Sierra Ketamine Clinics of Reno
to Have Grand Opening & Ribbon Cutting Ceremony

Thursday, October 19 from 4:00 – 7:00pm

SKC Grand Opening


Sierra Ketamine Clinics, the first and only facility of its kind in the region, celebrated its grand opening with a ribbon cutting ceremony on Thursday, October 19. The event was a tremendous success and we extend our thanks and appreciation to all who attended and participated in the celebration. Many of the Truckee Meadows finest practitioners visited SKC to understand how they can improve their patients' difficult-to-treat conditions.

Regionally located facility to provide relief to those who suffer from chronic pain and depression.

Sierra Ketamine Clinics, located at 15 McCabe Drive Suite 203 in Reno, will celebrate its grand opening with a ribbon cutting ceremony on Thursday, October 19 from 4:00 – 7:00pm.

The first and only facility of its kind in the region, Bret Frey, M.D. and Robert Watson, M.D. have opened the doors to Sierra Ketamine Clinics to assist those who suffer from chronic pain, depression, and additional mental ailments such as PTSD, anxiety, and bipolar disorders.

With four treatment rooms meant to soothe the mind and body, compassionate and caring staff assist while patients relax in plush recliners, experiencing an aromatherapy-enhanced and stress-free environment during their treatment sessions.

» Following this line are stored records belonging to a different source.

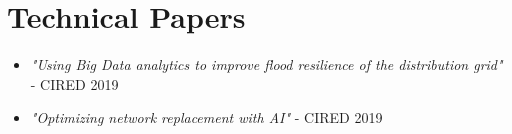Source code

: \documentclass[letterpaper]{twentysecondcv} %
\begin{document}
\section{Technical Papers}

\begin{itemize}
        \item \textit{"Using Big Data analytics to improve flood resilience of the distribution grid"} - CIRED 2019
        \item \textit{"Optimizing network replacement with AI"} - CIRED 2019
\end{itemize}

%
\end{document}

Ketamine, a drug that has been around the medical community since the early 1960’s as an anesthetic, often gets media attention due to its misuse as a party drug or because of its use in veterinary medicine.

“It wasn’t until the early 2000s that researchers noted the surprising and unexpected effects of Ketamine on depression,” Frey, said. “Patients receiving Ketamine showed a vast improvement in their moods or depression, often within minutes or hours of receiving the medication. This was in stark contrast to the long delay of four to six weeks of other anti-depressant medications required to work. For patients we’ve treated, we’ve found similar results.”

Thomas Insel, former director of the National Institute of Mental Health was quoted saying, “Recent data suggests that Ketamine given intravenously, might be the most important breakthrough in antidepressant treatment in decades.” Depression is reported to effect up to 17% of the population in the United States. More than one of every 10 Americans takes an antidepressant medication. A 2008 Harvard Medical School study led by Dr. Irving Kirsch revealed that for those with mild-to-moderate depression, anti-depressant medications are almost no different from a placebo.

According to Watson, “Unfortunately for many, typical antidepressant medications have poor results or none at all. Ketamine operates differently with almost immediate results and radical improvements for patients. Most studies find about three of every four patients will benefit from the Ketamine therapy and that’s why we wanted to bring this innovation to northern Nevada. Although repeated doses of Ketamine are usually required, it often results in longer periods of remission and benefits.”

Chronic inflammation and stress are known to cause anatomical and physiological changes in the brain that can lead to depression. Neurons responsible for brain function are lost and the connection between neurons are essentially pruned. The necessary ability of the brain to adapt and change is therefore compromised. Ketamine is shown to reverse these changes almost immediately resulting in a radical improvement for many patients on the same day as the Ketamine treatment.